[Opening Exercise input section]

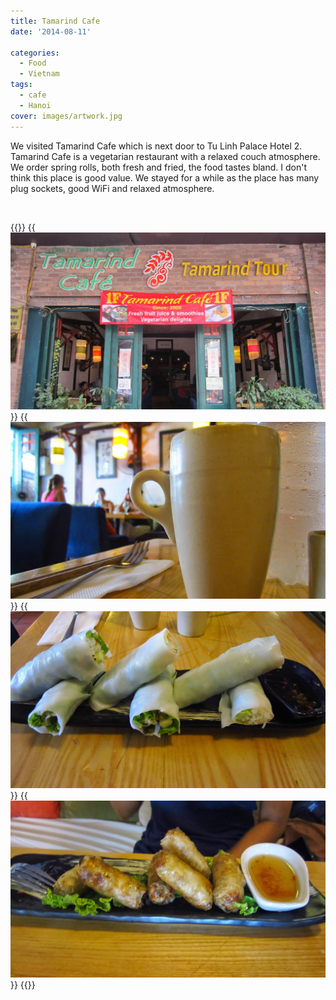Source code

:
 ```yaml
---
title: Tamarind Cafe
date: '2014-08-11'

categories:
  - Food
  - Vietnam
tags:
  - cafe
  - Hanoi
cover: images/artwork.jpg
---
```


We visited Tamarind Cafe which is next door to Tu Linh Palace Hotel 2.  Tamarind Cafe is a vegetarian restaurant with a relaxed couch atmosphere. We order spring rolls, both fresh and fried, the food tastes bland. I don't think this place is good value. We stayed for a while as the place has many plug sockets, good WiFi and relaxed atmosphere.

 


{{<gallery>}}
  {{<img src="images/IMG_4219.jpg" title="Restaurant Front">}}
  {{<img src="images/IMG_4221.jpg" title="Coffee">}}
  {{<img src="images/IMG_4222.jpg" title="Fresh Spring Rolls">}}
  {{<img src="images/IMG_4223.jpg" title="Fried Spring Rolls">}}
{{</gallery>}}
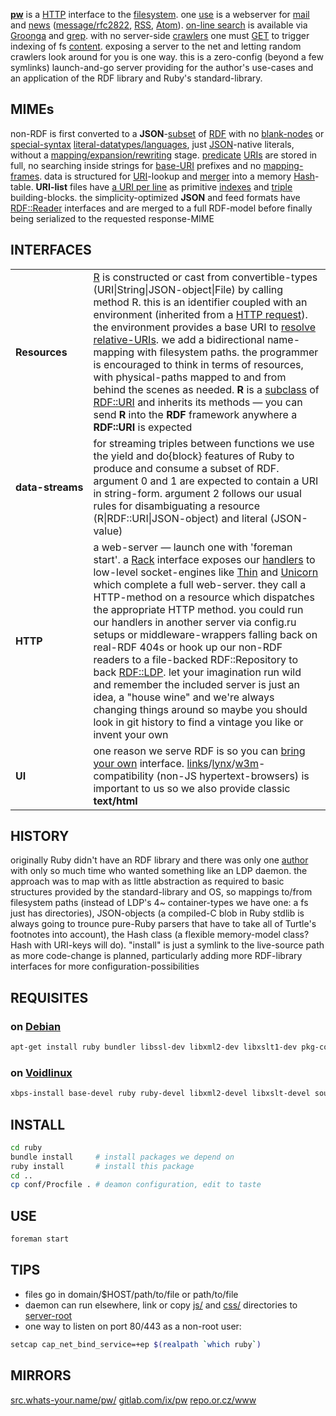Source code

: **[pw](http://src.whats-your.name/pw/)** is a [HTTP](https://www.mnot.net/blog/2014/06/07/rfc2616_is_dead) interface to the [filesystem](http://www.multicians.org/fjcc4.html). one [use](http://suckless.org/philosophy) is a webserver for [mail](conf/mail/) and [news](conf/news/) ([message/rfc2822](http://www.faqs.org/rfcs/rfc2822.html), [RSS](http://web.resource.org/rss/1.0/spec), [Atom](https://tools.ietf.org/html/rfc4287)). [on-line search](https://en.wikipedia.org/wiki/Online_search) is available via [Groonga](http://groonga.org/) and [grep](http://www.gnu.org/software/grep/manual/grep.html). with no server-side [crawlers](https://en.wikipedia.org/wiki/Web_crawler) one must [GET](ruby/read.rb.html) to trigger indexing of fs [content](https://en.wikipedia.org/wiki/Content_(media)). exposing a server to the net and letting random crawlers look around for you is one way. this is a zero-config (beyond a few symlinks) launch-and-go server providing for the author's use-cases and an application of the RDF library and Ruby's standard-library.

## MIMEs

non-RDF is first converted to a **JSON**-[subset](https://en.wikipedia.org/wiki/Subset) of [RDF](https://ruby-rdf.github.io/) with no [blank-nodes](http://milicicvuk.com/blog/2011/07/14/problems-of-the-rdf-model-blank-nodes/) or [special-syntax](http://www.w3.org/TR/turtle/#turtle-literals) [literal-datatypes/languages](http://www.w3.org/TR/rdf11-concepts/#section-Datatypes), just [JSON](http://www.json.org/)-native literals, without a [mapping/expansion/rewriting](http://www.w3.org/TR/json-ld-api/#context-processing-algorithms) stage. [predicate](http://www.w3.org/TR/rdf11-concepts/#dfn-predicate) [URIs](https://en.wikipedia.org/wiki/Uniform_Resource_Identifier) are stored in full, no searching inside strings for [base-URI](https://annevankesteren.nl/2005/08/base-examples) prefixes and no [mapping-frames](http://json-ld.org/spec/latest/json-ld-framing/). data is structured for [URI](https://www.ietf.org/rfc/rfc1630.txt)-lookup and [merger](ruby/JSON.rb.html) into a memory [Hash](http://docs.ruby-lang.org/en/2.0.0/Hash.html)-table. **URI-list** files have [a URI per line](http://amundsen.com/hypermedia/urilist/) as primitive [indexes](https://en.wikipedia.org/wiki/Database_index) and [triple](http://stackoverflow.com/questions/273218/whats-an-rdf-triple) building-blocks. the simplicity-optimized **JSON** and feed formats have [RDF::Reader](http://www.rubydoc.info/github/ruby-rdf/rdf/RDF/Reader) interfaces and are merged to a full RDF-model before finally being serialized to the requested response-MIME

## INTERFACES

<table>

<tr><td><b>Resources</b></td><td>
<a href="ruby/names.rb.html">R</a> is constructed or cast from convertible-types (URI|String|JSON-object|File) by calling method R. this is an identifier coupled with an environment (inherited from a <a href="http://tools.ietf.org/html/rfc7231#section-5">HTTP request</a>). the environment provides a base URI to <a href="https://tools.ietf.org/html/rfc3986#section-5.2">resolve relative-URIs</a>. we add a bidirectional name-mapping with filesystem paths. the programmer is encouraged to think in terms of resources, with physical-paths mapped to and from behind the scenes as needed. <strong>R</strong> is a <a href="http://rubylearning.com/satishtalim/ruby_inheritance.html">subclass</a> of <a href="http://www.rubydoc.info/github/ruby-rdf/rdf/RDF/URI">RDF::URI</a> and inherits its methods &mdash; you can send <strong>R</strong> into the <strong>RDF</strong> framework anywhere a <strong>RDF::URI</strong> is expected
</td></tr>

<tr><td style="white-space: nowrap"><b>data-streams</b></td><td>
for streaming triples between functions we use the yield and do{block} features of Ruby to produce and consume a subset of RDF.
argument 0 and 1 are expected to contain a URI in string-form.
argument 2 follows our usual rules for disambiguating a resource (R|RDF::URI|JSON-object) and literal (JSON-value)
</td></tr>

<tr><td><b>HTTP</b></td><td>
a web-server &mdash; launch one with &#39;foreman start&#39;.
a <a href="http://rack.github.io/">Rack</a> interface exposes our <a href="ruby/read.rb.html">handlers</a> to low-level socket-engines like <a href="http://code.macournoyer.com/thin/">Thin</a> and <a href="http://unicorn.bogomips.org/">Unicorn</a> which complete a full web-server. they call a HTTP-method on a resource which dispatches the appropriate HTTP method. you could run our handlers in another server via config.ru setups or middleware-wrappers falling back on real-RDF 404s or hook up our non-RDF readers to a file-backed RDF::Repository to back <a href=https://github.com/ruby-rdf/rdf-ldp>RDF::LDP</a>. let your imagination run wild and remember the included server is just an idea, a "house wine" and we're always changing things around so maybe you should look in git history to find a vintage you like or invent your own
</td></tr>

<tr><td><b>UI</b></td><td>
one reason we serve RDF is so you can <a href="https://github.com/solid/solid-apps">bring your own</a> interface. <a href="http://links.twibright.com/">links</a>/<a href="http://lynx.invisible-island.net/current/">lynx</a>/<a href="http://w3m.sourceforge.net/">w3m</a>-compatibility (non-JS hypertext-browsers) is important to us so we also provide classic <b>text/html</b>
</td></tr>

</table>

## HISTORY
originally Ruby didn't have an RDF library and there was only one [author](mailto:carmen@whats-your.name) with only so much time who wanted something like an LDP daemon. the approach was to map with as little abstraction as required to basic structures provided by the standard-library and OS, so mappings to/from filesystem paths (instead of LDP's 4~ container-types we have one: a fs just has directories), JSON-objects (a compiled-C blob in Ruby stdlib is always going to trounce pure-Ruby parsers that have to take all of Turtle's footnotes into account), the Hash class (a flexible memory-model class? Hash with URI-keys will do). "install" is just a symlink to the live-source path as more code-change is planned, particularly adding more RDF-library interfaces for more configuration-possibilities

## REQUISITES

### on [Debian](http://www.debian.org/)
``` sh
apt-get install ruby bundler libssl-dev libxml2-dev libxslt1-dev pkg-config python-pygments
```

### on [Voidlinux](http://www.voidlinux.eu/)
``` sh
xbps-install base-devel ruby ruby-devel libxml2-devel libxslt-devel source-highlight python-Pygments && gem install bundler
```
## INSTALL
``` sh
cd ruby
bundle install     # install packages we depend on
ruby install       # install this package
cd ..
cp conf/Procfile . # deamon configuration, edit to taste
```

## USE
``` sh
foreman start
```

## TIPS
* files go in domain/$HOST/path/to/file or path/to/file
* daemon can run elsewhere, link or copy [js/](js/) and [css/](css/) directories to [server-root](.)
* one way to listen on port 80/443 as a non-root user:

``` sh
setcap cap_net_bind_service=+ep $(realpath `which ruby`)
```

## MIRRORS
[src.whats-your.name/pw/](http://src.whats-your.name/pw/)
[gitlab.com/ix/pw](https://gitlab.com/ix/pw)
[repo.or.cz/www](http://repo.or.cz/www)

[Closing Exercise input section]

Pick out every line above that contains the word "foreman" and copy it.

a web-server &mdash; launch one with &#39;foreman start&#39;.
foreman start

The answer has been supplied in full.